Dès le mois de janvier, Wagner avait interrompu son travail, et s’était mis en route pour Bayreuth, où il s’agissait de déterminer l’emplacement exact du théâtre, puis celui de la maison qu’il avait résolu de construire pour y terminer ses jours. Il revint ensuite à Tribschen et lança des invitations aux membres fondateurs pour la pose solennelle de la première pierre de l’édifice. La date prévue était fixée à la Pentecôte de cette année 1872, bien que les souscriptions fussent encore loin d’atteindre au million nécessaire. Mais on tablait toujours sur le roi Louis II, sur les « Vereine » de Berlin, de Vienne et de Mannheim en particulier. On songea même à une loterie publique, lorsqu’il s’avéra que le roi restait irréductible et ne verserait plus rien. Louis prétendait de nouveau faire représenter Siegfried à Munich, fût-ce une fois encore contre la volonté de l’auteur, qui pensa un instant envoyer tout promener pour s’installer en Italie… Ou bien accepterait-il les propositions que lui faisaient Darmstadt, Baden-Baden, et même la ville lointaine de Chicago ? Cosima dut employer toute son énergie à le rassurer et refusa cette évasion entr’aperçue pour ramener le galérien à son glorieux boulet. Quelle dérision… Le bonheur passait au large comme une barque sur l’eau tranquille d’un golfe. Finalement, le vieux prisonnier se décida pour sa chaîne.

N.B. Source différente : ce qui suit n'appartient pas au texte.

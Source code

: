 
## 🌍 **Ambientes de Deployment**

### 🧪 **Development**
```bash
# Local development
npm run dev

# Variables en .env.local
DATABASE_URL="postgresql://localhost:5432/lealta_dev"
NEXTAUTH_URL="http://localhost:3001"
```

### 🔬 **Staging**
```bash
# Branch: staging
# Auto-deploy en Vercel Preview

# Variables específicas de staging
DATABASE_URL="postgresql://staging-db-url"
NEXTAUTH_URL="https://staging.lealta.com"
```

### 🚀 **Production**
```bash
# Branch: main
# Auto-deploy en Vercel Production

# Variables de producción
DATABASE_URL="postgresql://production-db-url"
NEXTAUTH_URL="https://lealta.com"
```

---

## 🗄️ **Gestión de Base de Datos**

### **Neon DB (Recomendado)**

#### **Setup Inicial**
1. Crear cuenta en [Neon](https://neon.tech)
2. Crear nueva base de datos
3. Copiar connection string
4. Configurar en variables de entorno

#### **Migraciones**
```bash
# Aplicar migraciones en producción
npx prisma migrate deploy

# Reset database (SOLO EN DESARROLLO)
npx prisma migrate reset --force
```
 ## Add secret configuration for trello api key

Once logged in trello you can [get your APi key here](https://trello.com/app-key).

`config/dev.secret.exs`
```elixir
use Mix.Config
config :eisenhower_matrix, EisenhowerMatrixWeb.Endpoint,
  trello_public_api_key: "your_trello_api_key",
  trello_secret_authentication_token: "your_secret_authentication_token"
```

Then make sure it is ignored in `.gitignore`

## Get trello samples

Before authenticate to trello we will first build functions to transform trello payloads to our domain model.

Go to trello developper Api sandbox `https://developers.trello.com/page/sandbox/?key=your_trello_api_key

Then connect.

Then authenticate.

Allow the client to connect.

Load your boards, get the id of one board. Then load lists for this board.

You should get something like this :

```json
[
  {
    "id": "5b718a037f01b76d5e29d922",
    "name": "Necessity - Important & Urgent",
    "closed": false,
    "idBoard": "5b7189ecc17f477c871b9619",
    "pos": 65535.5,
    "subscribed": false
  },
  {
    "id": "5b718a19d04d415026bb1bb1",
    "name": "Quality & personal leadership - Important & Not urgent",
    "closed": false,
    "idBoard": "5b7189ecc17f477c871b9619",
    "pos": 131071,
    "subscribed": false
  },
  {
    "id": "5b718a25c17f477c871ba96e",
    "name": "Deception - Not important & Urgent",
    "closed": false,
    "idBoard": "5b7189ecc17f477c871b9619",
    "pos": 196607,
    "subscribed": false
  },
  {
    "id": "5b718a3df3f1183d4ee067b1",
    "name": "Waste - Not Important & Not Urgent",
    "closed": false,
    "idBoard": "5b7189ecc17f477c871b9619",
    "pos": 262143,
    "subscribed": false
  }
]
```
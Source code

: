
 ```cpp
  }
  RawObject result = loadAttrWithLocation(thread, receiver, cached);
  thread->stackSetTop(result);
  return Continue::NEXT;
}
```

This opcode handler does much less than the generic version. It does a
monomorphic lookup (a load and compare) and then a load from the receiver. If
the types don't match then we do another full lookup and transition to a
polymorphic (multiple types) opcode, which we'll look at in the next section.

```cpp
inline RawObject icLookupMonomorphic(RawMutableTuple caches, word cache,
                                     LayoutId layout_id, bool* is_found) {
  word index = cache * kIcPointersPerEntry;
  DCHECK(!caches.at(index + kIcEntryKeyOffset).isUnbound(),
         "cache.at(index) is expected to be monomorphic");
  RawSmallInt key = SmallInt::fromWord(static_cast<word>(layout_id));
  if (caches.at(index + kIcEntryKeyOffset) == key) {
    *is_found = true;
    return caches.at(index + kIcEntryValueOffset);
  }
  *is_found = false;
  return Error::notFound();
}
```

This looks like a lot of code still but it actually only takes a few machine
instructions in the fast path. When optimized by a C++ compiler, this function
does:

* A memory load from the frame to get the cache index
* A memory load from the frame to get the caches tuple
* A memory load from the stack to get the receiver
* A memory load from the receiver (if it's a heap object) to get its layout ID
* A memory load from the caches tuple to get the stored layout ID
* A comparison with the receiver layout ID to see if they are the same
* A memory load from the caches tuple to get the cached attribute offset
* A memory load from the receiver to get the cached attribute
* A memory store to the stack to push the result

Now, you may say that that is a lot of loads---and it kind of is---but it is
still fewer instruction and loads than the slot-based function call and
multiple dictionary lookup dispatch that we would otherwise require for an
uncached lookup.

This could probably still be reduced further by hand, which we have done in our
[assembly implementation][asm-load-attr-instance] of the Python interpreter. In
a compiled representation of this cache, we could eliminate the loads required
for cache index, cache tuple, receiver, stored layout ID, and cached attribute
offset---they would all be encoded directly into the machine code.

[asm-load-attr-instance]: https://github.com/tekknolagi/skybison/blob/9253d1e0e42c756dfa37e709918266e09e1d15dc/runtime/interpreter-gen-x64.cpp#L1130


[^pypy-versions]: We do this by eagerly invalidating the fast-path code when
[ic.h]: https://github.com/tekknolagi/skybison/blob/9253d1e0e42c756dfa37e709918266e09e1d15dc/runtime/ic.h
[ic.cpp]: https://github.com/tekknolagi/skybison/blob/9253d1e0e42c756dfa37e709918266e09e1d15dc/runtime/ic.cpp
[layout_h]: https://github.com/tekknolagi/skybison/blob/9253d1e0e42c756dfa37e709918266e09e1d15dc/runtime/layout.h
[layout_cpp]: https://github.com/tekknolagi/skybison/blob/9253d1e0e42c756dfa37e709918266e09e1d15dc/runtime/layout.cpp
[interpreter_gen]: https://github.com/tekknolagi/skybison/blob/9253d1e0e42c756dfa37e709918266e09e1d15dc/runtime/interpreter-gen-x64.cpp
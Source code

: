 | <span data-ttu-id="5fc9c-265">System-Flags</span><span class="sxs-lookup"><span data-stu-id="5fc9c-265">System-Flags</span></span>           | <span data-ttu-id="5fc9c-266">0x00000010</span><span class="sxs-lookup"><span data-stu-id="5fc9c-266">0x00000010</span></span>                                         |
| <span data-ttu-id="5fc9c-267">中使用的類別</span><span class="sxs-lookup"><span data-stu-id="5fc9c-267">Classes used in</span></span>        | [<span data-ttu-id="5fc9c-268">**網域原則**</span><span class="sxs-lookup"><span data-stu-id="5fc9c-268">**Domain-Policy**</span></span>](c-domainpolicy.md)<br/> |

Le 22 avril il fit ses adieux à sa retraite lucernoise, à ce coin de terre bordé de peupliers, de liberté, de rêveries, et il partit pour Bayreuth. Sa femme et les enfants devaient le rejoindre quelques jours plus tard. Elle écrivit à Judith : « Un dernier mot de Tribschen, ma chère Judith, que nous quittons le cœur gros et moi l’esprit inquiet… Nous ne voulons pas partir sans vous envoyer notre souvenir et nos tendresses. Wagner a terminé l’esquisse au crayon du troisième acte du Crépuscule. Il a moins travaillé que nous le souhaitions, car il a été souffrant et fort dérangé. Je ne sais pas quand il trouvera le loisir de se remettre à sa tâche, car il y a la mer à boire d’affaires, de pourparlers, de voyages, etc… Le 12 mai, concert à Vienne ; le 22 mai, la Neuvième Symphonie à Bayreuth et la fondation de notre théâtre. »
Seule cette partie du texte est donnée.